__Activity__.
Beneath this line are the data; copy exactly the part of them that opens with the line containing "- Fix App might" and closes with the line containing "- Markdown: Don't", and only that part.

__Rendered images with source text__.
-------------------------

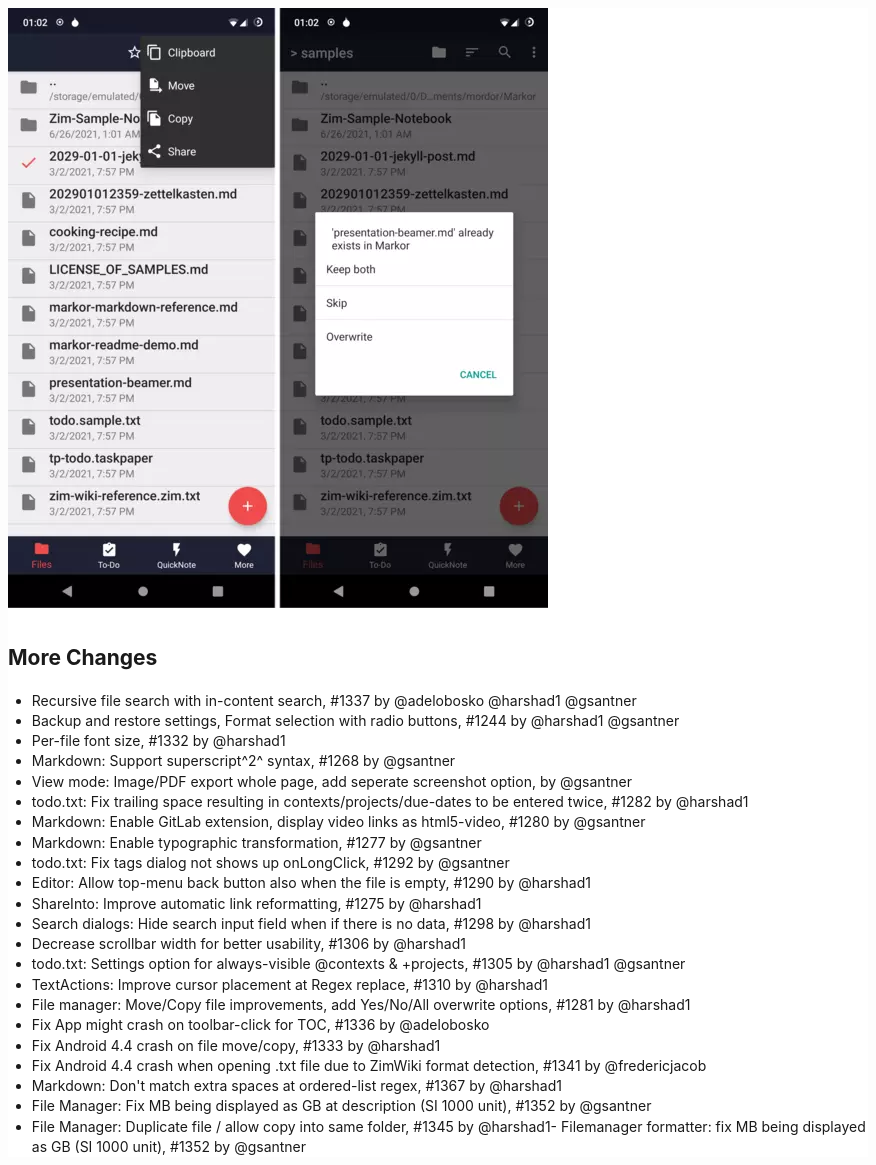 ![filebrowser](doc/assets/2021-06-26-filebrowser-conflict-handling.webp)



## More Changes
- Recursive file search with in-content search, #1337 by @adelobosko @harshad1 @gsantner
- Backup and restore settings, Format selection with radio buttons, #1244 by @harshad1 @gsantner
- Per-file font size, #1332 by @harshad1
- Markdown: Support superscript^2^ syntax, #1268 by @gsantner
- View mode: Image/PDF export whole page, add seperate screenshot option, by @gsantner
- todo.txt: Fix trailing space resulting in contexts/projects/due-dates to be entered twice, #1282 by @harshad1
- Markdown: Enable GitLab extension, display video links as html5-video, #1280 by @gsantner
- Markdown: Enable typographic transformation, #1277 by @gsantner
- todo.txt: Fix tags dialog not shows up onLongClick, #1292 by @gsantner
- Editor: Allow top-menu back button also when the file is empty, #1290 by @harshad1
- ShareInto: Improve automatic link reformatting, #1275 by @harshad1
- Search dialogs: Hide search input field when if there is no data, #1298 by @harshad1
- Decrease scrollbar width for better usability, #1306 by @harshad1
- todo.txt: Settings option for always-visible @contexts & +projects, #1305 by @harshad1 @gsantner
- TextActions: Improve cursor placement at Regex replace, #1310 by @harshad1
- File manager: Move/Copy file improvements, add Yes/No/All overwrite options, #1281 by @harshad1
- Fix App might crash on toolbar-click for TOC, #1336 by @adelobosko
- Fix Android 4.4 crash on file move/copy, #1333 by @harshad1
- Fix Android 4.4 crash when opening .txt file due to ZimWiki format detection, #1341 by @fredericjacob
- Markdown: Don't match extra spaces at ordered-list regex, #1367 by @harshad1
- File Manager: Fix MB being displayed as GB at description (SI 1000 unit), #1352 by @gsantner
- File Manager: Duplicate file / allow copy into same folder, #1345 by @harshad1- Filemanager formatter: fix MB being displayed as GB (SI 1000 unit), #1352 by @gsantner
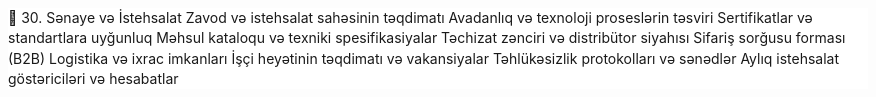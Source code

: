 🔵 30. Sənaye və İstehsalat
Zavod və istehsalat sahəsinin təqdimatı
Avadanlıq və texnoloji proseslərin təsviri
Sertifikatlar və standartlara uyğunluq
Məhsul kataloqu və texniki spesifikasiyalar
Təchizat zənciri və distribütor siyahısı
Sifariş sorğusu forması (B2B)
Logistika və ixrac imkanları
İşçi heyətinin təqdimatı və vakansiyalar
Təhlükəsizlik protokolları və sənədlər
Aylıq istehsalat göstəriciləri və hesabatlar



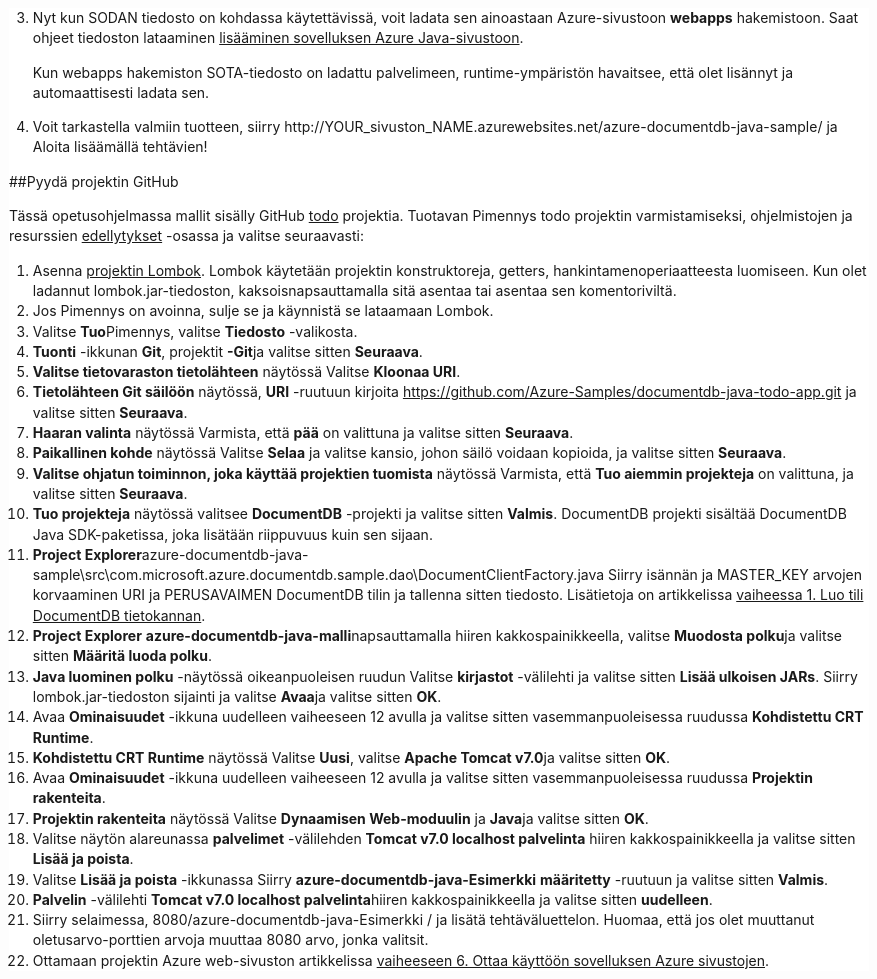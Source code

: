 3. Nyt kun SODAN tiedosto on kohdassa käytettävissä, voit ladata sen ainoastaan Azure-sivustoon **webapps** hakemistoon. Saat ohjeet tiedoston lataaminen [lisääminen sovelluksen Azure Java-sivustoon](../app-service-web/web-sites-java-add-app.md).

    Kun webapps hakemiston SOTA-tiedosto on ladattu palvelimeen, runtime-ympäristön havaitsee, että olet lisännyt ja automaattisesti ladata sen.
4. Voit tarkastella valmiin tuotteen, siirry http://YOUR\_sivuston\_NAME.azurewebsites.net/azure-documentdb-java-sample/ ja Aloita lisäämällä tehtävien!

##<a id="GetProject"></a>Pyydä projektin GitHub

Tässä opetusohjelmassa mallit sisälly GitHub [todo](https://github.com/Azure-Samples/documentdb-java-todo-app) projektia. Tuotavan Pimennys todo projektin varmistamiseksi, ohjelmistojen ja resurssien [edellytykset](#Prerequisites) -osassa ja valitse seuraavasti:

1. Asenna [projektin Lombok](http://projectlombok.org/). Lombok käytetään projektin konstruktoreja, getters, hankintamenoperiaatteesta luomiseen. Kun olet ladannut lombok.jar-tiedoston, kaksoisnapsauttamalla sitä asentaa tai asentaa sen komentoriviltä.
2. Jos Pimennys on avoinna, sulje se ja käynnistä se lataamaan Lombok.
3. Valitse **Tuo**Pimennys, valitse **Tiedosto** -valikosta.
4. **Tuonti** -ikkunan **Git**, projektit **-Git**ja valitse sitten **Seuraava**.
5. **Valitse tietovaraston tietolähteen** näytössä Valitse **Kloonaa URI**.
6. **Tietolähteen Git säilöön** näytössä, **URI** -ruutuun kirjoita https://github.com/Azure-Samples/documentdb-java-todo-app.git ja valitse sitten **Seuraava**.
7. **Haaran valinta** näytössä Varmista, että **pää** on valittuna ja valitse sitten **Seuraava**.
8. **Paikallinen kohde** näytössä Valitse **Selaa** ja valitse kansio, johon säilö voidaan kopioida, ja valitse sitten **Seuraava**.
9. **Valitse ohjatun toiminnon, joka käyttää projektien tuomista** näytössä Varmista, että **Tuo aiemmin projekteja** on valittuna, ja valitse sitten **Seuraava**.
10. **Tuo projekteja** näytössä valitsee **DocumentDB** -projekti ja valitse sitten **Valmis**. DocumentDB projekti sisältää DocumentDB Java SDK-paketissa, joka lisätään riippuvuus kuin sen sijaan.
11. **Project Explorer**azure-documentdb-java-sample\src\com.microsoft.azure.documentdb.sample.dao\DocumentClientFactory.java Siirry isännän ja MASTER_KEY arvojen korvaaminen URI ja PERUSAVAIMEN DocumentDB tilin ja tallenna sitten tiedosto. Lisätietoja on artikkelissa [vaiheessa 1. Luo tili DocumentDB tietokannan](#CreateDB).
12. **Project Explorer** **azure-documentdb-java-malli**napsauttamalla hiiren kakkospainikkeella, valitse **Muodosta polku**ja valitse sitten **Määritä luoda polku**.
13. **Java luominen polku** -näytössä oikeanpuoleisen ruudun Valitse **kirjastot** -välilehti ja valitse sitten **Lisää ulkoisen JARs**. Siirry lombok.jar-tiedoston sijainti ja valitse **Avaa**ja valitse sitten **OK**.
14. Avaa **Ominaisuudet** -ikkuna uudelleen vaiheeseen 12 avulla ja valitse sitten vasemmanpuoleisessa ruudussa **Kohdistettu CRT Runtime**.
15. **Kohdistettu CRT Runtime** näytössä Valitse **Uusi**, valitse **Apache Tomcat v7.0**ja valitse sitten **OK**.
16. Avaa **Ominaisuudet** -ikkuna uudelleen vaiheeseen 12 avulla ja valitse sitten vasemmanpuoleisessa ruudussa **Projektin rakenteita**.
17. **Projektin rakenteita** näytössä Valitse **Dynaamisen Web-moduulin** ja **Java**ja valitse sitten **OK**.
18. Valitse näytön alareunassa **palvelimet** -välilehden **Tomcat v7.0 localhost palvelinta** hiiren kakkospainikkeella ja valitse sitten **Lisää ja poista**.
19. Valitse **Lisää ja poista** -ikkunassa Siirry **azure-documentdb-java-Esimerkki** **määritetty** -ruutuun ja valitse sitten **Valmis**.
20. **Palvelin** -välilehti **Tomcat v7.0 localhost palvelinta**hiiren kakkospainikkeella ja valitse sitten **uudelleen**.
21. Siirry selaimessa, 8080/azure-documentdb-java-Esimerkki / ja lisätä tehtäväluettelon. Huomaa, että jos olet muuttanut oletusarvo-porttien arvoja muuttaa 8080 arvo, jonka valitsit.
22. Ottamaan projektin Azure web-sivuston artikkelissa [vaiheeseen 6. Ottaa käyttöön sovelluksen Azure sivustojen](#Deploy).

[1]: media/documentdb-java-application/keys.png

-------------------------

__Response area__.
- Fix App might crash on toolbar-click for TOC, #1336 by @adelobosko
- Fix Android 4.4 crash on file move/copy, #1333 by @harshad1
- Fix Android 4.4 crash when opening .txt file due to ZimWiki format detection, #1341 by @fredericjacob
- Markdown: Don't match extra spaces at ordered-list regex, #1367 by @harshad1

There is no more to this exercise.